Lá vinha no final da tarde marchando rápido sobre aço na ossatura de dormentes, o trem com vagões de carga e de passageiros. Sua chegada era avisada na curva, logo acima da estação quando o maquinista, puxando o cordão do vapor, vazava um longo apito da enorme garganta de ferro escoando aos ventos sem tropeço, momento que o povaréu curioso se mexia acorrendo em alvoroço à plataforma, presenciar a chegada.
Homens com flores esperando esposas, mulheres com crianças no colo recebendo os maridos e nós, engraxates e carregadores de malas, em busca de serviço. Tudo acontecia em minutos na afoiteza da pressa em descer, outros com a de entrar para o início de viagem enquanto o maquinista, com habilidade, desconectava a locomotiva e a dirigia à caixa d’água e ao reabastecimento de seus tanques.
Os que desciam batiam-se nas mangas e lapelas tirando ciscos e fuligem. As mães procuravam limpar as bocas lambuzadas de doces dos filhos, e o bom nessa hora é que todos, sem exceção, portavam malas grandes, pesadas, além de capotes e chapéus nos ombros e braços, precisando ajuda.

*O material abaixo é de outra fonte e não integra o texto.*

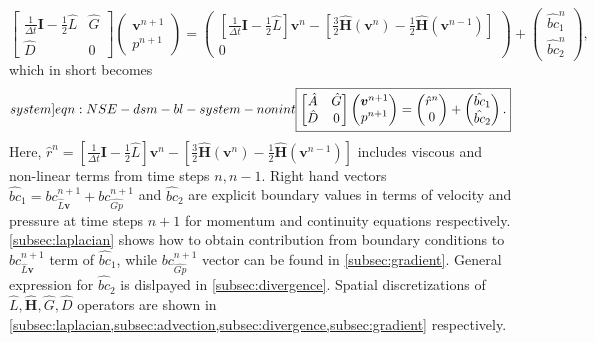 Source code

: \documentclass{article}
\numberwithin{equation}{section}
\begin{document}
	\begin{equation}
		\begin{bmatrix}
			\frac{1}{\Delta t}\mathbf{I}-\frac{1}{2}\hat{L} & \hat{G} \\
			\hat{D} & 0
		\end{bmatrix}
		\begin{pmatrix}
			\boldsymbol{v}^{n+1} \\ 
			p^{n+1}
		\end{pmatrix}
		=
		\begin{pmatrix}
			\left[\frac{1}{\Delta t}\mathbf{I}-\frac{1}{2}\hat{L}\right] \boldsymbol{v}^n - \left[\frac{3}{2}\hat{\mathbf{H}}(\boldsymbol{v}^n) - \frac{1}{2}\hat{\mathbf{H}}(\boldsymbol{v}^{n-1})\right]\\
			0
		\end{pmatrix}
		+
		\begin{pmatrix}
			\hat{bc}_1^n\\
			\hat{bc}_2^n
		\end{pmatrix},
	\end{equation}	
which in short becomes
\begin{equation}\label[system]{eqn:NSE-dsm-bl-system-nonint}
	\boxed{\begin{bmatrix}
		\hat{A} & \hat{G} \\
		\hat{D} & 0
	\end{bmatrix}
	\begin{pmatrix}
		\boldsymbol{v}^{n+1} \\ 
		p^{n+1}
	\end{pmatrix}
	=
	\begin{pmatrix}
		\hat{r}^n \\
		0
	\end{pmatrix}
	+
	\begin{pmatrix}
		\hat{bc}_1\\
		\hat{bc}_2
	\end{pmatrix}.}
\end{equation}
Here, $\hat{r}^n=\left[\frac{1}{\Delta t}\mathbf{I}-\frac{1}{2}\hat{L}\right] \boldsymbol{v}^n - \left[\frac{3}{2}\hat{\mathbf{H}}(\boldsymbol{v}^n) - \frac{1}{2}\hat{\mathbf{H}}(\boldsymbol{v}^{n-1})\right]$ includes viscous and non-linear terms from time steps $n,n-1$. Right hand vectors $\hat{bc}_1=bc^{n+1}_{\hat{L}\boldsymbol{v}}+bc^{n+1}_{\hat{Gp}}$ and $\hat{bc}_2$ are explicit boundary values in terms of velocity and pressure at time steps $n+1$ for momentum and continuity equations respectively. \cref{subsec:laplacian} shows how to obtain contribution from boundary conditions to $bc^{n+1}_{\hat{L}\boldsymbol{v}}$ term of $\hat{bc}_1$, while $bc^{n+1}_{\hat{Gp}}$ vector can be found in \cref{subsec:gradient}. General expression for $\hat{bc}_2$ is dislpayed in \cref{subsec:divergence}. Spatial discretizations of $\hat{L},\hat{\mathbf{H}},\hat{G},\hat{D}$ operators are shown in \cref{subsec:laplacian,subsec:advection,subsec:divergence,subsec:gradient} respectively. 
\end{document}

Uma gostosa e alegre confusão na plataforma da estação ferroviária.
– Precisa de carregador, senhora?
– Vai graxa aí, moço? – oferecíamos aos preocupados em bem chegar.
Muitas vezes nem perguntavam o preço: depositavam os pés sobre as caixas ou nos entregavam malas para serem levadas aos jipes-taxis, e nos pagavam generosamente e sempre além do que pedíamos, garantindo, com isso, o pão e o leite da manhã seguinte.

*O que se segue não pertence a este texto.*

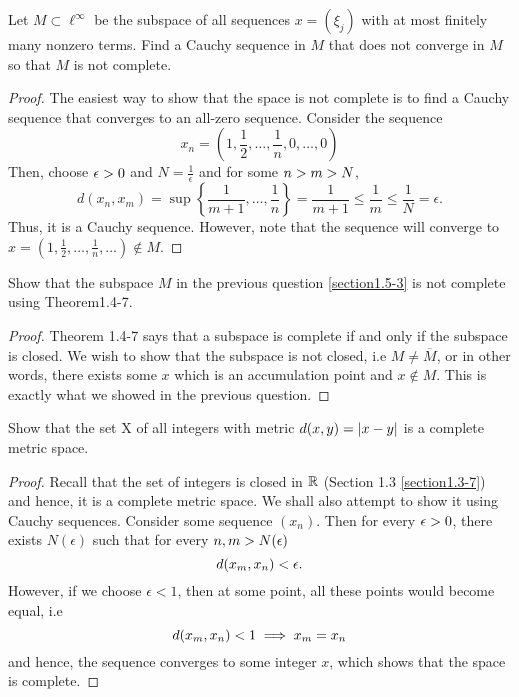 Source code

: \begin{question}
    Let $M \subset \ell^\infty$ be the subspace of all sequences $x = (\xi_j)$ with at most finitely many nonzero terms. Find a Cauchy sequence in $M$ that does not converge in $M$ so that $M$ is not complete.
    \label{section1.5-3}
\end{question}
\begin{proof}
    The easiest way to show that the space is not complete is to find a Cauchy sequence that converges to an all-zero sequence. Consider the sequence 
    \[x_n  = \left(1 , \frac{1}{2} , \ldots , \frac{1}{n} , 0 , \ldots , 0 \right)\]
    Then, choose $\epsilon > 0$ and $N = \frac{1}{\epsilon}$ and for some $n > m > N$,
    \[d(x_n , x_m) = \sup\left\{\frac{1}{m+1} , \ldots , \frac{1}{n}\right\} = \frac{1}{m+1} \leq \frac{1}{m} \leq \frac{1}{N} =  \epsilon.\]
    Thus, it is a Cauchy sequence. However, note that the sequence will converge to $x = \left(1 , \frac{1}{2} , \ldots , \frac{1}{n} , \ldots \right) \notin M$.
\end{proof}

\begin{question}
    Show that the subspace $M$ in the previous question \ref{section1.5-3} is not complete using Theorem1.4-7.
    \label{section1.5-4}
\end{question}
\begin{proof}
    Theorem 1.4-7 says that a subspace is complete if and only if the subspace is closed. We wish to show that the subspace is not closed, i.e $M \neq \overline{M}$, or in other words, there exists some $x$ which is an accumulation point and $x \notin M$. This is exactly what we showed in the previous question.
\end{proof}

\begin{question}
    Show that the set X of all integers with metric $d(x,y) = \left\lvert x-y \right\rvert$ is a complete metric space. 
    \label{section1.5-5}
\end{question}
\begin{proof}
    Recall that the set of integers is closed in $\mathbb{R}$ (Section 1.3 \ref{section1.3-7}) and hence, it is a complete metric space. We shall also attempt to show it using Cauchy sequences. Consider some sequence $(x_n)$. Then for every $\epsilon > 0$, there exists $N(\epsilon)$ such that for every $n,m > N(\epsilon)$
    \[d(x_m , x_n) < \epsilon.\]
    However, if we choose $\epsilon < 1$, then at some point, all these points would become equal, i.e
    \[d(x_m , x_n) < 1 \implies x_m = x_n\]
    and hence, the sequence converges to some integer $x$, which shows that the space is complete.
\end{proof}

Logo, novo apito ensurdecedor avisava a retomada e o trem, como um boi brabo cuspindo bafejadas de vapor, saía gingando vagões na sinuosidade dos trilhos enquanto ganhava velocidade.
O chefe da estação consultava o relógio de bolso, anotava a hora da partida, passava-a ao telegrafista que, com toques rápidos, comunicava ao colega da estação seguinte na simetria de um tempo cujas horas pareciam mais lentas.

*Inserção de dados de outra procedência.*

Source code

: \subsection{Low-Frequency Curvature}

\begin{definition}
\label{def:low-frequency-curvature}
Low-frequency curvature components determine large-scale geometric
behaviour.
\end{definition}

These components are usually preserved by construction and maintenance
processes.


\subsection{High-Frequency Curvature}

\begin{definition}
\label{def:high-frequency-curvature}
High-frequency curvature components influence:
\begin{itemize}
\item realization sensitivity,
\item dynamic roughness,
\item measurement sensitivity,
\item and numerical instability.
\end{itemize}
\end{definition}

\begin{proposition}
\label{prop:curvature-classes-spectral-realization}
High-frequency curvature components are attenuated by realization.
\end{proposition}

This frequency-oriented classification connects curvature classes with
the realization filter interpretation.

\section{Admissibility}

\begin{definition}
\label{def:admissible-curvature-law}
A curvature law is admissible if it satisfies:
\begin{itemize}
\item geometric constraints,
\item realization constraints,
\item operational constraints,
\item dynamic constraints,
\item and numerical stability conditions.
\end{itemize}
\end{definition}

Achávamos heroica a figura do maquinista fuçando botões e alavancas para o trem se mexer, e sentíamos dó do foguista, não menos herói, com a obrigação manter acesa e na temperatura certa a enorme fornalha, de cuja energia o municiava.
Vivia coberto de fuligem negra que o encapava por inteiro, sobrando em cor natural apenas os olhos e o interior da boca, que víamos por seu largo sorriso ao abanar as mãos em adeus, até que a primeira curva o escondesse.
Pequena história que a modernidade consumiu substituindo máquinas a vapor pelas possantes a óleo, mais rápidas e que também foram abandonadas pela tal obsolescência. E, por fim, a retirada dos grandes esqueletos de aço e madeira e o descarte dos comboios.
A malha rodoviária com asfalto e os caminhões se tornaram mais viáveis naquilo que o momento ditava. Nossa matriz de transportes hoje pena com a malha rodoviária que, quando não terceirizada em caríssimos pedágios, se mantém em péssimo estado e sem previsão de melhora. Além da emissão de carbono dos milhões de veículos a empestar nossos pulmões.
O Governo? Esse continua inerte como o gigante adormecido em berço esplêndido, lembrado em nosso hino.